-- Task brief --
Within the listing below, the lines containing "also" are to be counted. Give the number only.

-- Material for this task --

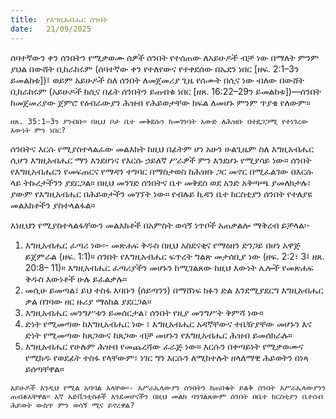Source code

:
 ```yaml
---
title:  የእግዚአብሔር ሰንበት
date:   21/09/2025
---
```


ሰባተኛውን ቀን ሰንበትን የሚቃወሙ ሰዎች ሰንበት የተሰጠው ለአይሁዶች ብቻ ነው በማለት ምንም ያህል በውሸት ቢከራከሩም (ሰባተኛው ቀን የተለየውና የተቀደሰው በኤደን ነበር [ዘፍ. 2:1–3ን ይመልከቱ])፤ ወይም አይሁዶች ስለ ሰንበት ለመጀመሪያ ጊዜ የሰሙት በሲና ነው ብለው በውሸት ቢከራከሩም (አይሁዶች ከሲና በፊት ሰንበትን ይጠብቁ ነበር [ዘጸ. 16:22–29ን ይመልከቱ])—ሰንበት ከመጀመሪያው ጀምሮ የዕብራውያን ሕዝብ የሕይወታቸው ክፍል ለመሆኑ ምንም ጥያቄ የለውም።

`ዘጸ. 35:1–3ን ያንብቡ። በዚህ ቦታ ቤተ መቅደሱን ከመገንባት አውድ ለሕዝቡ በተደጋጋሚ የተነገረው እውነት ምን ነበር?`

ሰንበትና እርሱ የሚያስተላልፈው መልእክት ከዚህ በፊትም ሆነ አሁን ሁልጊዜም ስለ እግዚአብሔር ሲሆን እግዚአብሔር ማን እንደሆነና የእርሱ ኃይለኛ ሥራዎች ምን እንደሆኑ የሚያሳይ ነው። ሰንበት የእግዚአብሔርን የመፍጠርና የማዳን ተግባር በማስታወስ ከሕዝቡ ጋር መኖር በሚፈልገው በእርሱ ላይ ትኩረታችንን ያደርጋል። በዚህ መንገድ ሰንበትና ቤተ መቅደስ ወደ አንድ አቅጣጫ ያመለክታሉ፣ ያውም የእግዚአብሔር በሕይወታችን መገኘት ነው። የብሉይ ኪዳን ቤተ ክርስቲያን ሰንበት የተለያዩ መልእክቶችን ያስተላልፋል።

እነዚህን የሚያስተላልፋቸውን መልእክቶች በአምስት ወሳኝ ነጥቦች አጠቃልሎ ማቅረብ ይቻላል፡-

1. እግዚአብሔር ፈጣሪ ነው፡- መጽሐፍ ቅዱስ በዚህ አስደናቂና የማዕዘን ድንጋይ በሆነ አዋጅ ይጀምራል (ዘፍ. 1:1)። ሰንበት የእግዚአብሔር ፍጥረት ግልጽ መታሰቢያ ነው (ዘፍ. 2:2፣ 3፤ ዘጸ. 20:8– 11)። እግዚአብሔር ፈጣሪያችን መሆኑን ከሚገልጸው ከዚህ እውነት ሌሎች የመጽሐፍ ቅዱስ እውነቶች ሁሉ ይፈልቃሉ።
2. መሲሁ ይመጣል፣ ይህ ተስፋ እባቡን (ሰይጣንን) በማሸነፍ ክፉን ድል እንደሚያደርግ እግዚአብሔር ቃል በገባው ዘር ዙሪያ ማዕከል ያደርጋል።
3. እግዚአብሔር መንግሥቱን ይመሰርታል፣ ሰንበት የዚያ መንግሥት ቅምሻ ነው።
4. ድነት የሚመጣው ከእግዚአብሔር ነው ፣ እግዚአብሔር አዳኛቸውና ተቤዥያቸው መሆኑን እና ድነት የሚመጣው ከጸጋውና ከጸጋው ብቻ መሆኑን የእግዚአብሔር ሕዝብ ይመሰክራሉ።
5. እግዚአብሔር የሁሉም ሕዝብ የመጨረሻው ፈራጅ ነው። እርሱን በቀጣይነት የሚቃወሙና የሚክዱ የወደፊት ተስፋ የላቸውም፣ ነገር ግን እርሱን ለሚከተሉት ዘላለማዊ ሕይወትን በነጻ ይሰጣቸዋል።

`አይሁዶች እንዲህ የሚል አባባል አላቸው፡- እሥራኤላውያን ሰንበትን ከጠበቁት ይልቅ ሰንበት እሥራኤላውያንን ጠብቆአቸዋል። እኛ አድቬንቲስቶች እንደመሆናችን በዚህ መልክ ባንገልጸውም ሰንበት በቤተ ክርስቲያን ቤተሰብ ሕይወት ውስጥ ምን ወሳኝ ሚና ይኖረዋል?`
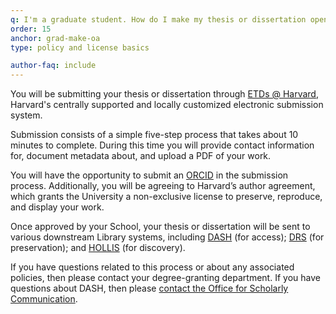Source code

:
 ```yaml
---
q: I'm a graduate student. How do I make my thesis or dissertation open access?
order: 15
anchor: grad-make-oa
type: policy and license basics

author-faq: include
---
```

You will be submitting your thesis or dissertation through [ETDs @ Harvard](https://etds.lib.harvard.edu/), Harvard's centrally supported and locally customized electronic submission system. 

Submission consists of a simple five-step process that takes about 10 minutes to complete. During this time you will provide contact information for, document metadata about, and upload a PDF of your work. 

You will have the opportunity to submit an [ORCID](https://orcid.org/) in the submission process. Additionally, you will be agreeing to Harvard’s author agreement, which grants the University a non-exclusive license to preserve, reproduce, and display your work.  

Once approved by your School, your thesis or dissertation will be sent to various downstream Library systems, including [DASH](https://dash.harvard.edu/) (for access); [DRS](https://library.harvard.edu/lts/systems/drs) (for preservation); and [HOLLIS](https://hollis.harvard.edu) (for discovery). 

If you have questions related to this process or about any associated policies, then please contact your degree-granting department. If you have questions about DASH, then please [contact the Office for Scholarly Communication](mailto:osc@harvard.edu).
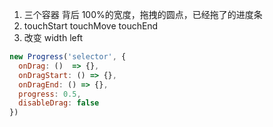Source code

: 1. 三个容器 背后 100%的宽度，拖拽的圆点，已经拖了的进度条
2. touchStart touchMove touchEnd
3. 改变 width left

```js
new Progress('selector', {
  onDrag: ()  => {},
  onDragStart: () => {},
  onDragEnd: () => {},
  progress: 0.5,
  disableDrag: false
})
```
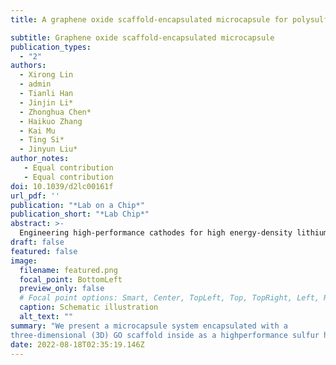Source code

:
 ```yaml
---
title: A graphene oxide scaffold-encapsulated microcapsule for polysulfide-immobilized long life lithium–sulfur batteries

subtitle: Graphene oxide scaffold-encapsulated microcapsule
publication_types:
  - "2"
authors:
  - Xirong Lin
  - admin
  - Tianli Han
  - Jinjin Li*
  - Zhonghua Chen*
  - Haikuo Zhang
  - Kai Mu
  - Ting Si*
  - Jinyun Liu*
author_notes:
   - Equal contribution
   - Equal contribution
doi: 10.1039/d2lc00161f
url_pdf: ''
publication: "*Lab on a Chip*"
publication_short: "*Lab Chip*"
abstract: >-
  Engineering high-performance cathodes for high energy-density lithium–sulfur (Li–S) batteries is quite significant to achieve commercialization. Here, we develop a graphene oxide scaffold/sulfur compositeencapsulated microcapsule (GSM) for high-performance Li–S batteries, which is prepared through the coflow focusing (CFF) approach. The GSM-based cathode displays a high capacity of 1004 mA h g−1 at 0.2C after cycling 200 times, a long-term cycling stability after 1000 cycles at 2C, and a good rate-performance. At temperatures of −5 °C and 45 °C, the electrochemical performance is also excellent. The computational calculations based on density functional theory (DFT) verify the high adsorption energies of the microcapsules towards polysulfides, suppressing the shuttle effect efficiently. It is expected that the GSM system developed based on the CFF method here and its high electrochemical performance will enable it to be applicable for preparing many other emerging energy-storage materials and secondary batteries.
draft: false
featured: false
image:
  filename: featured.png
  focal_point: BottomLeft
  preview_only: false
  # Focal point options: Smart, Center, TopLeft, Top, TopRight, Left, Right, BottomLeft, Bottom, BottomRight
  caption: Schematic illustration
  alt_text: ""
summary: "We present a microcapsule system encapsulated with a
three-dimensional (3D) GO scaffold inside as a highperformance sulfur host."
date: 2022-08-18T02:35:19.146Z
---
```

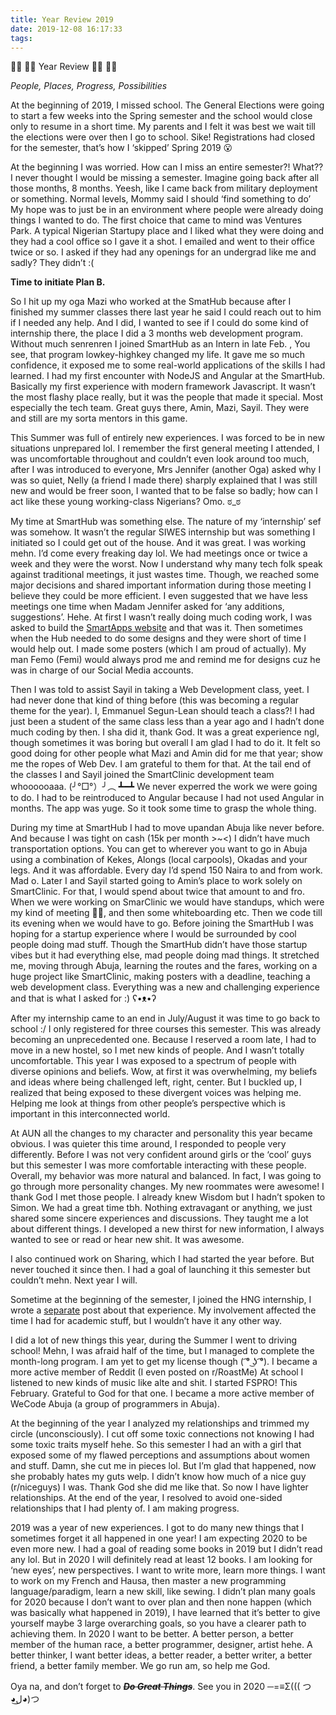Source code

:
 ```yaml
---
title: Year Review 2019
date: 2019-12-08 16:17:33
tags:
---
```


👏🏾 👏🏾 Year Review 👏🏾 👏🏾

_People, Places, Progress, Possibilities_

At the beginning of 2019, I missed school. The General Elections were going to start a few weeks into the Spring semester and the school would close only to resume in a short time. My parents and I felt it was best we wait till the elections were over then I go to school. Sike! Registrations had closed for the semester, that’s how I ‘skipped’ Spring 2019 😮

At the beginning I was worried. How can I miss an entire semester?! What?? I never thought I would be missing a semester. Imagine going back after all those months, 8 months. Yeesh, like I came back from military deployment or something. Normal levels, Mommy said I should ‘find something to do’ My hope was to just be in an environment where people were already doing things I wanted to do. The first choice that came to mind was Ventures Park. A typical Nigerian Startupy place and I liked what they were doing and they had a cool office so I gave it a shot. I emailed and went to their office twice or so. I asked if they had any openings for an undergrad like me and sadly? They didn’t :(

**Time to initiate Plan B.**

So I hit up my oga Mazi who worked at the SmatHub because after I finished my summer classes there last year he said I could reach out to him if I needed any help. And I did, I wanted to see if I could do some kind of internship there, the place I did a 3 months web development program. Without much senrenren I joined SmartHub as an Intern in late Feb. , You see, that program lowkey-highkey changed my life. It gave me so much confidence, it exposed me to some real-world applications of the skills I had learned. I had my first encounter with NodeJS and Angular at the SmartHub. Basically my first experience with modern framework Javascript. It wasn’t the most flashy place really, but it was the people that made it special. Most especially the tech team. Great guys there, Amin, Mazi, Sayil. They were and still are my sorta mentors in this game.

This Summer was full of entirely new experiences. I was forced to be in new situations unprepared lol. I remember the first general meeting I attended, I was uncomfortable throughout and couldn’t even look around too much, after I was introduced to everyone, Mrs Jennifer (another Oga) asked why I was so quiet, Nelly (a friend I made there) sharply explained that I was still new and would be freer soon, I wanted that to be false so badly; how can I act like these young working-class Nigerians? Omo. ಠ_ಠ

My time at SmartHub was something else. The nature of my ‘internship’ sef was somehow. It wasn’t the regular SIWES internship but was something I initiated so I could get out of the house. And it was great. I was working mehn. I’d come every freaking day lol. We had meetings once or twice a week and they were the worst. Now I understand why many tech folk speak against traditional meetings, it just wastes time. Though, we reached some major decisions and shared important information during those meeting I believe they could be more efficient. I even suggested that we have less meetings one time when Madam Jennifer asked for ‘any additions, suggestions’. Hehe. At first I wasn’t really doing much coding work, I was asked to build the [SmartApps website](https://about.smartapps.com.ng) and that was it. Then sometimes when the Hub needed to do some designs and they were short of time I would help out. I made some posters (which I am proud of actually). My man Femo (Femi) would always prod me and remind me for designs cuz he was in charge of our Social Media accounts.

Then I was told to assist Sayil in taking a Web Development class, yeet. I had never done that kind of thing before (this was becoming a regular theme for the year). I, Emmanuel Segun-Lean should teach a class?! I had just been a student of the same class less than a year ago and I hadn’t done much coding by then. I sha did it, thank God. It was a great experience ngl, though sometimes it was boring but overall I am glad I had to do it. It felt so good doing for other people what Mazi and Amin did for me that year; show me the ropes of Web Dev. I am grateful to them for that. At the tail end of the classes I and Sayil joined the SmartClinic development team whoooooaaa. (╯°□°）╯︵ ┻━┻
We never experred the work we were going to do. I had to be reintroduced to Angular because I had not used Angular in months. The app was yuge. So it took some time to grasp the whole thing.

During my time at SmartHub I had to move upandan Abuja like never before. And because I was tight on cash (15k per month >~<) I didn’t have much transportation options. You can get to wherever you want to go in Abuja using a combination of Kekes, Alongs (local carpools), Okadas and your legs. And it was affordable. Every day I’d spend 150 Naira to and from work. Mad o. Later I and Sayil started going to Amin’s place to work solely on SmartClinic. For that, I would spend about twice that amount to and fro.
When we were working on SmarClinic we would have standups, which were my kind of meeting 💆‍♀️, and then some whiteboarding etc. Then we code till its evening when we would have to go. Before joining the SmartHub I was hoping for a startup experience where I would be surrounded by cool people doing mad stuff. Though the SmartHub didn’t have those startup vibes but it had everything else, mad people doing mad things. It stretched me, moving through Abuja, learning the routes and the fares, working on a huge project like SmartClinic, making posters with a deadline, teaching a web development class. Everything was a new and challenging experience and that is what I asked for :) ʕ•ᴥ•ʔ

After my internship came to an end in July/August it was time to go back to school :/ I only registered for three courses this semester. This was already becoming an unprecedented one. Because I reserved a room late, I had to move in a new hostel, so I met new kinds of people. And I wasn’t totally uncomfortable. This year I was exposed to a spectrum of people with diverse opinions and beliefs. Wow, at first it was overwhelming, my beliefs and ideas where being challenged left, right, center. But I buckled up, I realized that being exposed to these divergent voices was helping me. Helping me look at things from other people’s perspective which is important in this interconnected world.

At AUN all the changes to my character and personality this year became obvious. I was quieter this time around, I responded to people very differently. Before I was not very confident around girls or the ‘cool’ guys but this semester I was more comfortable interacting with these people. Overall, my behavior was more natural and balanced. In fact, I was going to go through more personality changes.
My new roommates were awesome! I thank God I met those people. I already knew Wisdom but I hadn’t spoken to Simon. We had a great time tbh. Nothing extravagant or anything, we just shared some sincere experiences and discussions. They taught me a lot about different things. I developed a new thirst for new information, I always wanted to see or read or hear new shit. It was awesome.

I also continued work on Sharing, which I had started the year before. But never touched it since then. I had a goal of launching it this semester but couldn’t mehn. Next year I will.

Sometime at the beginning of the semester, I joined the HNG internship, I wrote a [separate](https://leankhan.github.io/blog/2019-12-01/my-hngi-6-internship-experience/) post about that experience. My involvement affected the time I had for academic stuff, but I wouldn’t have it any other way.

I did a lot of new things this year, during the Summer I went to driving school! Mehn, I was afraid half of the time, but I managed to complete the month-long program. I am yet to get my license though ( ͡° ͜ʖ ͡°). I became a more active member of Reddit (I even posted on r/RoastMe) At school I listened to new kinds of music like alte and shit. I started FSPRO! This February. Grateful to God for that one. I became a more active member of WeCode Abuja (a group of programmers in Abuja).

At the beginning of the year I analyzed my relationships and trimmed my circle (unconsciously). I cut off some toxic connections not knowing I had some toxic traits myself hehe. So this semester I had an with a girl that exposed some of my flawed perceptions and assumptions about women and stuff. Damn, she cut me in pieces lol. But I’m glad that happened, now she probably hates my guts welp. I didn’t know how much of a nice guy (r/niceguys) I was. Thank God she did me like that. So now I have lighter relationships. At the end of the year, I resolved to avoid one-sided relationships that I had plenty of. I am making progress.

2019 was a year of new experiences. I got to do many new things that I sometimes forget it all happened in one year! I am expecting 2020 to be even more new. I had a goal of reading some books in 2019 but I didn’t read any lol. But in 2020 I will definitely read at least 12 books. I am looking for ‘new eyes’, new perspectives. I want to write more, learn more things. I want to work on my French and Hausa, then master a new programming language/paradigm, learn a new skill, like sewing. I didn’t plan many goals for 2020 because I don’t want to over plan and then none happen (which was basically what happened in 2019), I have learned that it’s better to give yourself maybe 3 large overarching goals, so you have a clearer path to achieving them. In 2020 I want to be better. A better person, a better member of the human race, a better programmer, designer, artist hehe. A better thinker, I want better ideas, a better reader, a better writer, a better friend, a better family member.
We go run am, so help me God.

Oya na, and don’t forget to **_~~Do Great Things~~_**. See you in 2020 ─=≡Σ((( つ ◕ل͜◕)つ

-- Task solution --
2